In Word2Vec algorithm, two weight matrices are learnt :
W : Input-hidden layer matrix
W': Hidden-output layer matrix

For reference, CBOW model architecture:
CBOW Word2Vec Model architecture

  1. Why is W chosen to represent the word vectors and not W' ?
    They both seem to encode the same information.

  2. What is the interpretation of the W' matrix? Just like W represents word embeddings.

Best Answer

They both capture the word semantics. Not only W, sometimes W' is also used as word vectors. Even in somecases (W+W')/2 has also been used and better results in that particular task have been obtained.

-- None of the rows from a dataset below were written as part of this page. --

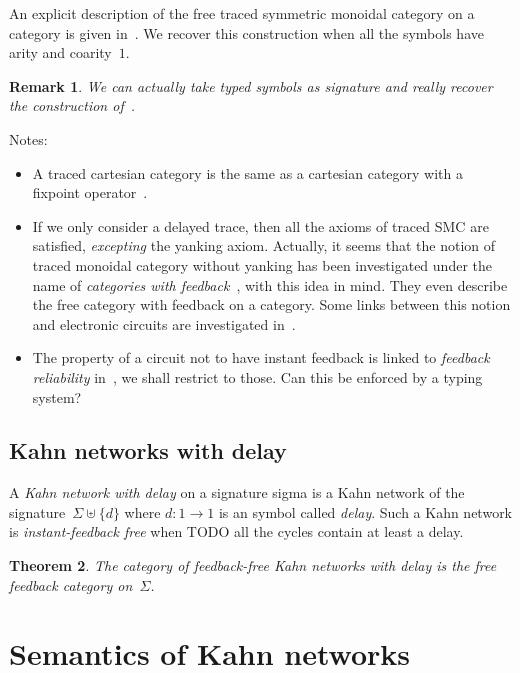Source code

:\documentclass{article}
\newtheorem{theorem}{Theorem}
\newtheorem{remark}[theorem]{Remark}
\begin{document}
An explicit description of the free traced symmetric monoidal category on a
category is given in~\cite{abramsky:traced-compact-closed}. We recover this
construction when all the symbols have arity and coarity~$1$.

\begin{remark}
  We can actually take typed symbols as signature and really recover the
  construction of~\cite{abramsky:traced-compact-closed}.
\end{remark}

Notes:
\begin{itemize}
\item A traced cartesian category is the same as a cartesian category with a
  fixpoint operator~\cite{hasegawa1997recursion}.
\item If we only consider a delayed trace, then all the axioms of traced SMC are
  satisfied, \emph{excepting} the yanking axiom. Actually, it seems that the
  notion of traced monoidal category without yanking has been investigated under
  the name of \emph{categories with feedback}~\cite{katis2002feedback}, with
  this idea in mind. They even describe the free category with feedback on a
  category. Some links between this notion and electronic circuits are
  investigated in~\cite{katis1999algebra}.
\item The property of a circuit not to have instant feedback is linked to
  \emph{feedback reliability} in~\cite{pardo2004synchronous}, we shall restrict
  to those. Can this be enforced by a typing system?
\end{itemize}

\subsection{Kahn networks with delay}
A \emph{Kahn network with delay} on a signature sigma is a Kahn network of the
signature~$\Sigma\uplus\{d\}$ where $d:1\to 1$ is an symbol called
\emph{delay}. Such a Kahn network is \emph{instant-feedback free} when TODO all
the cycles contain at least a delay.

\begin{theorem}
  The category of feedback-free Kahn networks with delay is the free feedback
  category on~$\Sigma$.
\end{theorem}


\section{Semantics of Kahn networks}
\end{document}
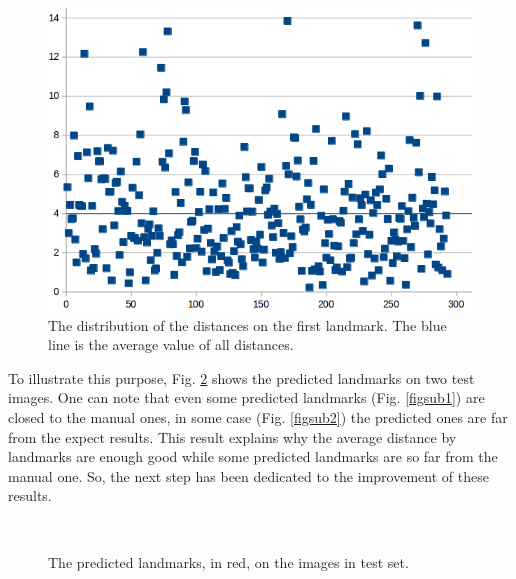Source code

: \documentclass[review]{elsarticle}
\begin{document}
\begin{figure}[htbp]
	\centerline{\includegraphics[scale=0.3]{images/statistic_pronotum_from_scratch_lm1}}
	\caption{The distribution of the distances on the first landmark. The blue line is the average value of all distances.}
	\label{figchartlm1}
\end{figure}

To illustrate this purpose, Fig. \ref{figrsexample} shows the predicted landmarks on two test images. One can note that even some predicted landmarks (Fig. \ref{figsub1}) are closed to the manual ones, in some case (Fig. \ref{figsub2}) the predicted ones are far from the expect results. This result explains why the average distance by landmarks are enough good while some predicted landmarks are so far from the manual one. So, the next step has been dedicated to the improvement of these results.

\begin{figure}[htbp]
    \centering
    ~~
\\    
    \caption{The predicted landmarks, in red,  on the images in test set.}
    \label{figrsexample}
\end{figure}
\end{document}
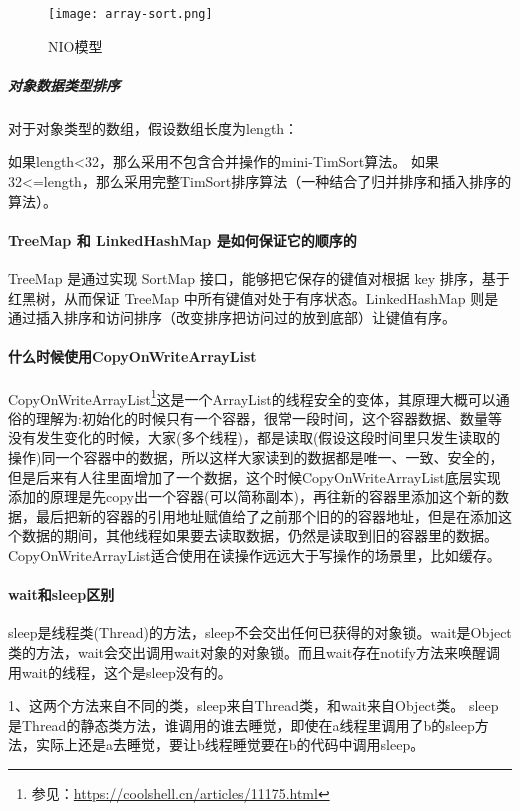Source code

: \documentclass[../../../interview-questions.tex]{subfiles}
\begin{document}
\begin{figure}[htbp]
	\centering
	\texttt{[image: array-sort.png]}
	\caption{NIO模型}
	\label{fig:arraysort}
\end{figure}

\subparagraph{对象数据类型排序}


对于对象类型的数组，假设数组长度为length：

如果length<32，那么采用不包含合并操作的mini-TimSort算法。
如果32<=length，那么采用完整TimSort排序算法（一种结合了归并排序和插入排序的算法）。

\paragraph{TreeMap 和 LinkedHashMap 是如何保证它的顺序的}

TreeMap 是通过实现 SortMap 接口，能够把它保存的键值对根据 key 排序，基于红黑树，从而保证 TreeMap 中所有键值对处于有序状态。LinkedHashMap 则是通过插入排序和访问排序（改变排序把访问过的放到底部）让键值有序。

\paragraph{什么时候使用CopyOnWriteArrayList}

CopyOnWriteArrayList\footnote{参见：\url{https://coolshell.cn/articles/11175.html}}这是一个ArrayList的线程安全的变体，其原理大概可以通俗的理解为:初始化的时候只有一个容器，很常一段时间，这个容器数据、数量等没有发生变化的时候，大家(多个线程)，都是读取(假设这段时间里只发生读取的操作)同一个容器中的数据，所以这样大家读到的数据都是唯一、一致、安全的，但是后来有人往里面增加了一个数据，这个时候CopyOnWriteArrayList底层实现添加的原理是先copy出一个容器(可以简称副本)，再往新的容器里添加这个新的数据，最后把新的容器的引用地址赋值给了之前那个旧的的容器地址，但是在添加这个数据的期间，其他线程如果要去读取数据，仍然是读取到旧的容器里的数据。CopyOnWriteArrayList适合使用在读操作远远大于写操作的场景里，比如缓存。

\paragraph{wait和sleep区别}

sleep是线程类(Thread)的方法，sleep不会交出任何已获得的对象锁。wait是Object类的方法，wait会交出调用wait对象的对象锁。而且wait存在notify方法来唤醒调用wait的线程，这个是sleep没有的。

1、这两个方法来自不同的类，sleep来自Thread类，和wait来自Object类。
sleep是Thread的静态类方法，谁调用的谁去睡觉，即使在a线程里调用了b的sleep方法，实际上还是a去睡觉，要让b线程睡觉要在b的代码中调用sleep。
\end{document}

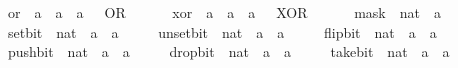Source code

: \begin{isabellebody}
\ \ \ \ \ or\ {\isacharcolon}{\kern0pt}{\isacharcolon}{\kern0pt}\ {\isacartoucheopen}{\isacharprime}{\kern0pt}a\ {\isasymRightarrow}\ {\isacharprime}{\kern0pt}a\ {\isasymRightarrow}\ {\isacharprime}{\kern0pt}a{\isacartoucheclose}\ \ {\isacharparenleft}{\kern0pt}\ {\isacartoucheopen}OR{\isacartoucheclose}\ {}{}{\isacharparenright}{\kern0pt}\isanewline
\ \ \ \ \ xor\ {\isacharcolon}{\kern0pt}{\isacharcolon}{\kern0pt}\ {\isacartoucheopen}{\isacharprime}{\kern0pt}a\ {\isasymRightarrow}\ {\isacharprime}{\kern0pt}a\ {\isasymRightarrow}\ {\isacharprime}{\kern0pt}a{\isacartoucheclose}\ \ {\isacharparenleft}{\kern0pt}\ {\isacartoucheopen}XOR{\isacartoucheclose}\ {}{}{\isacharparenright}{\kern0pt}\isanewline
\ \ \ \ \ mask\ {\isacharcolon}{\kern0pt}{\isacharcolon}{\kern0pt}\ {\isacartoucheopen}nat\ {\isasymRightarrow}\ {\isacharprime}{\kern0pt}a{\isacartoucheclose}\isanewline
\ \ \ \ \ set{\isacharunderscore}{\kern0pt}bit\ {\isacharcolon}{\kern0pt}{\isacharcolon}{\kern0pt}\ {\isacartoucheopen}nat\ {\isasymRightarrow}\ {\isacharprime}{\kern0pt}a\ {\isasymRightarrow}\ {\isacharprime}{\kern0pt}a{\isacartoucheclose}\isanewline
\ \ \ \ \ unset{\isacharunderscore}{\kern0pt}bit\ {\isacharcolon}{\kern0pt}{\isacharcolon}{\kern0pt}\ {\isacartoucheopen}nat\ {\isasymRightarrow}\ {\isacharprime}{\kern0pt}a\ {\isasymRightarrow}\ {\isacharprime}{\kern0pt}a{\isacartoucheclose}\isanewline
\ \ \ \ \ flip{\isacharunderscore}{\kern0pt}bit\ {\isacharcolon}{\kern0pt}{\isacharcolon}{\kern0pt}\ {\isacartoucheopen}nat\ {\isasymRightarrow}\ {\isacharprime}{\kern0pt}a\ {\isasymRightarrow}\ {\isacharprime}{\kern0pt}a{\isacartoucheclose}\isanewline
\ \ \ \ \ push{\isacharunderscore}{\kern0pt}bit\ {\isacharcolon}{\kern0pt}{\isacharcolon}{\kern0pt}\ {\isacartoucheopen}nat\ {\isasymRightarrow}\ {\isacharprime}{\kern0pt}a\ {\isasymRightarrow}\ {\isacharprime}{\kern0pt}a{\isacartoucheclose}\isanewline
\ \ \ \ \ drop{\isacharunderscore}{\kern0pt}bit\ {\isacharcolon}{\kern0pt}{\isacharcolon}{\kern0pt}\ {\isacartoucheopen}nat\ {\isasymRightarrow}\ {\isacharprime}{\kern0pt}a\ {\isasymRightarrow}\ {\isacharprime}{\kern0pt}a{\isacartoucheclose}\isanewline
\ \ \ \ \ take{\isacharunderscore}{\kern0pt}bit\ {\isacharcolon}{\kern0pt}{\isacharcolon}{\kern0pt}\ {\isacartoucheopen}nat\ {\isasymRightarrow}\ {\isacharprime}{\kern0pt}a\ {\isasymRightarrow}\ {\isacharprime}{\kern0pt}a{\isacartoucheclose}\isanewline

\end{isabellebody}
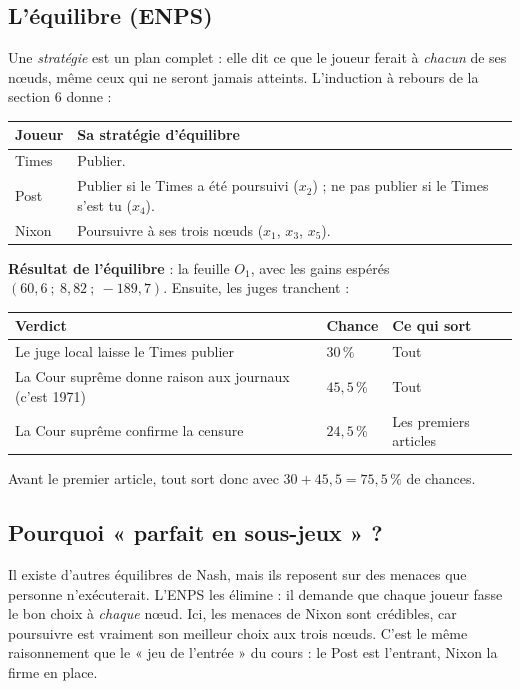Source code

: \documentclass[11pt,a4paper]{article}
\theoremstyle{definition}
\begin{document}
\subsection{L'équilibre (ENPS)}
Une \emph{stratégie} est un plan complet : elle dit ce que le joueur ferait à \emph{chacun} de ses nœuds, même ceux qui ne seront jamais atteints. L'induction à rebours de la section 6 donne :
\begin{center}
\small
\begin{tabular}{@{}ll@{}}
\toprule
Joueur & Sa stratégie d'équilibre \\
\midrule
Times & Publier. \\
Post & Publier si le Times a été poursuivi ($x_2$) ; ne pas publier si le Times s'est tu ($x_4$). \\
Nixon & Poursuivre à ses trois nœuds ($x_1$, $x_3$, $x_5$). \\
\bottomrule
\end{tabular}
\end{center}
\textbf{Résultat de l'équilibre} : la feuille $O_1$, avec les gains espérés $(60,6\ ;\ 8,82\ ;\ -189,7)$. Ensuite, les juges tranchent :
\begin{center}
\small
\begin{tabular}{@{}lll@{}}
\toprule
Verdict & Chance & Ce qui sort \\
\midrule
Le juge local laisse le Times publier & $30\,\%$ & Tout \\
La Cour suprême donne raison aux journaux (c'est 1971) & $45,5\,\%$ & Tout \\
La Cour suprême confirme la censure & $24,5\,\%$ & Les premiers articles \\
\bottomrule
\end{tabular}
\end{center}
Avant le premier article, tout sort donc avec $30+45,5=75,5\,\%$ de chances.

\subsection{Pourquoi « parfait en sous-jeux » ?}
Il existe d'autres équilibres de Nash, mais ils reposent sur des menaces que personne n'exécuterait. L'ENPS les élimine : il demande que chaque joueur fasse le bon choix à \emph{chaque} nœud. Ici, les menaces de Nixon sont crédibles, car poursuivre est vraiment son meilleur choix aux trois nœuds. C'est le même raisonnement que le « jeu de l'entrée » du cours : le Post est l'entrant, Nixon la firme en place.
\end{document}
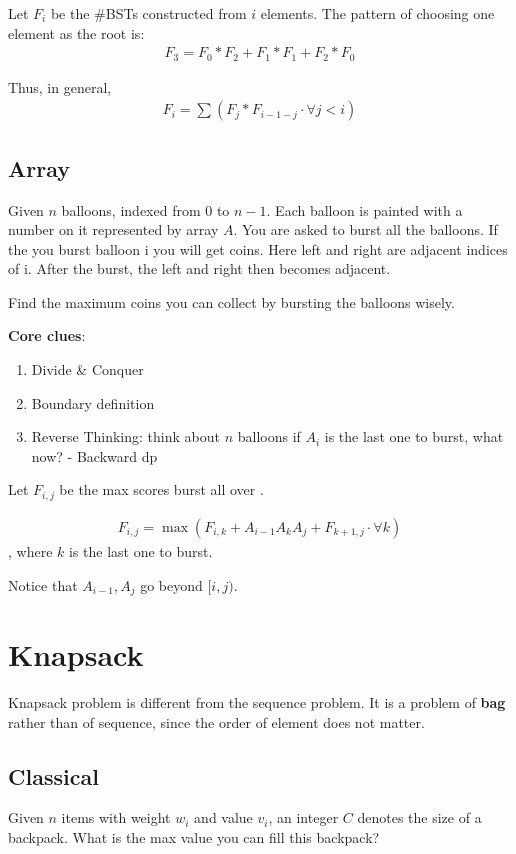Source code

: Let $F_i$ be the \#BSTs constructed from $i$ elements. The pattern of choosing one element as the root is: 
\begin{align*}
F_3 = F_0*F_2 + F_1*F_1 + F_2*F_0
\end{align*}

Thus, in general, 
\begin{align*}
F_i = \sum(F_{j}*F_{i-1-j} \cdot \forall j< i)
\end{align*}

\subsection{Array}
 Given $n$ balloons, indexed from 0 to $n-1$. Each balloon is painted with a number on it represented by array $A$. You are asked to burst all the balloons. If the you burst balloon i you will get  coins. Here left and right are adjacent indices of i. After the burst, the left and right then becomes adjacent.

Find the maximum coins you can collect by bursting the balloons wisely.

\textbf{Core clues}:
\begin{enumerate}
\item Divide \& Conquer
\item Boundary definition
\item Reverse Thinking: think about $n$ balloons if $A_i$ is the last one to burst, what now? - Backward dp
\end{enumerate}
Let $F_{i, j}$ be the max scores burst all over .

\begin{align*}
F_{i, j} = \max(F_{i,k} + A_{i-1}  A_k A_j + F_{k+1, j} \cdot \forall k)
\end{align*}
, where $k$ is the last one to burst. 

Notice that $A_{i-1}, A_{j}$ go beyond $[i, j)$.

\section{Knapsack}
Knapsack problem is different from the sequence problem. It is a problem of \textbf{bag} rather than of sequence, since the order of element does not matter. 

\subsection{Classical}
Given $n$ items with weight $w_i$ and value $v_i$, an integer $C$ denotes the size of a backpack. What is the max value you can fill this backpack?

Another thing to notice is that no activation function is used after the hidden layer, so the transformation from input to output is W[i]*W'^T for any activated word i in input. So for every word vector you are trying to learn the words that mostly occurs in its vicinity(context-window).

You can think of the two linear transformation as,

  • Semantics encoder from n-hot vector: Word-list to semantics
  • Semantics decoder which outputs a probability vector: Semantics to probability distribution over words.

Formally, vectors in W and W' are called input and output word vector representations, respectively.